**Exercise**
What you return must be the lines of the data that hold the word "URLEncoding".

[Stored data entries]
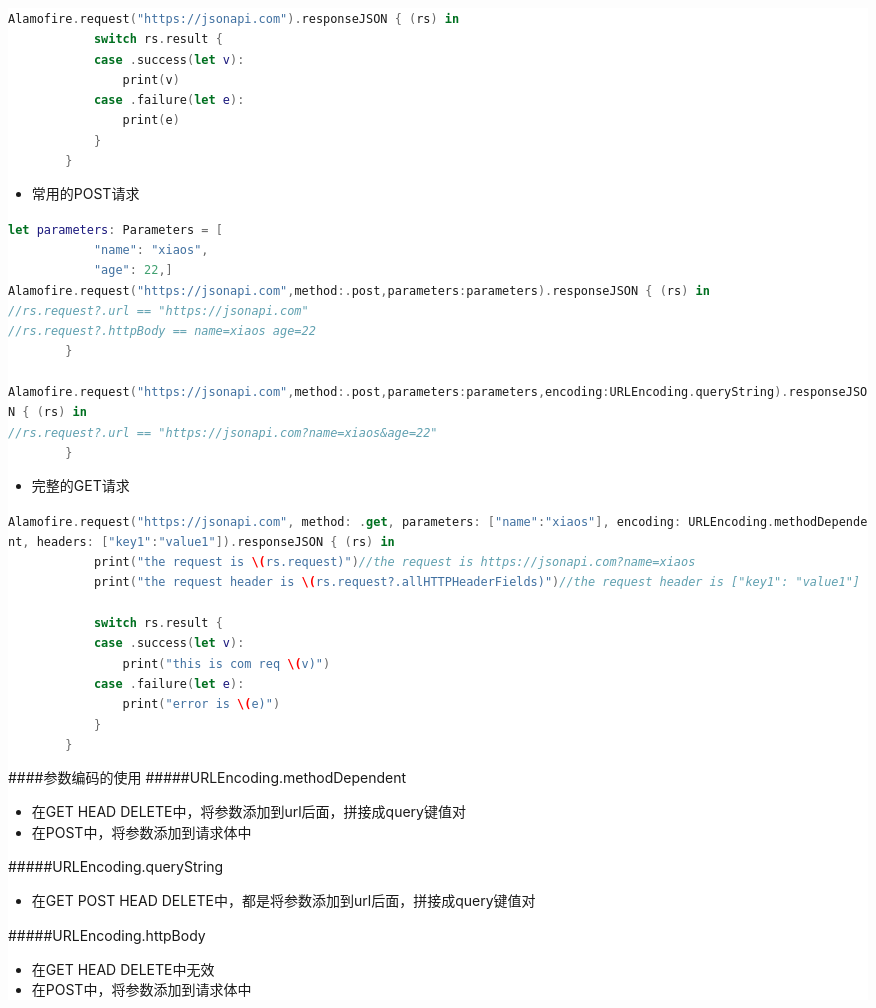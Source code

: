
 ```swift
Alamofire.request("https://jsonapi.com").responseJSON { (rs) in
            switch rs.result {
            case .success(let v):
                print(v)
            case .failure(let e):
                print(e)
            }
        }
```

* 常用的POST请求

```swift
let parameters: Parameters = [
            "name": "xiaos",
            "age": 22,]   
Alamofire.request("https://jsonapi.com",method:.post,parameters:parameters).responseJSON { (rs) in
//rs.request?.url == "https://jsonapi.com"
//rs.request?.httpBody == name=xiaos age=22
        }
            
Alamofire.request("https://jsonapi.com",method:.post,parameters:parameters,encoding:URLEncoding.queryString).responseJSON { (rs) in
//rs.request?.url == "https://jsonapi.com?name=xiaos&age=22"
        }
```

* 完整的GET请求

```swift
Alamofire.request("https://jsonapi.com", method: .get, parameters: ["name":"xiaos"], encoding: URLEncoding.methodDependent, headers: ["key1":"value1"]).responseJSON { (rs) in
            print("the request is \(rs.request)")//the request is https://jsonapi.com?name=xiaos
            print("the request header is \(rs.request?.allHTTPHeaderFields)")//the request header is ["key1": "value1"]
            
            switch rs.result {
            case .success(let v):
                print("this is com req \(v)")
            case .failure(let e):
                print("error is \(e)")
            }
        }
```

####参数编码的使用
#####URLEncoding.methodDependent
* 在GET HEAD DELETE中，将参数添加到url后面，拼接成query键值对
* 在POST中，将参数添加到请求体中

#####URLEncoding.queryString
* 在GET POST HEAD DELETE中，都是将参数添加到url后面，拼接成query键值对

#####URLEncoding.httpBody
* 在GET HEAD DELETE中无效
* 在POST中，将参数添加到请求体中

**Response below**
Alamofire.request("https://jsonapi.com",method:.post,parameters:parameters,encoding:URLEncoding.queryString).responseJSON { (rs) in
Alamofire.request("https://jsonapi.com", method: .get, parameters: ["name":"xiaos"], encoding: URLEncoding.methodDependent, headers: ["key1":"value1"]).responseJSON { (rs) in
#####URLEncoding.methodDependent
#####URLEncoding.queryString
#####URLEncoding.httpBody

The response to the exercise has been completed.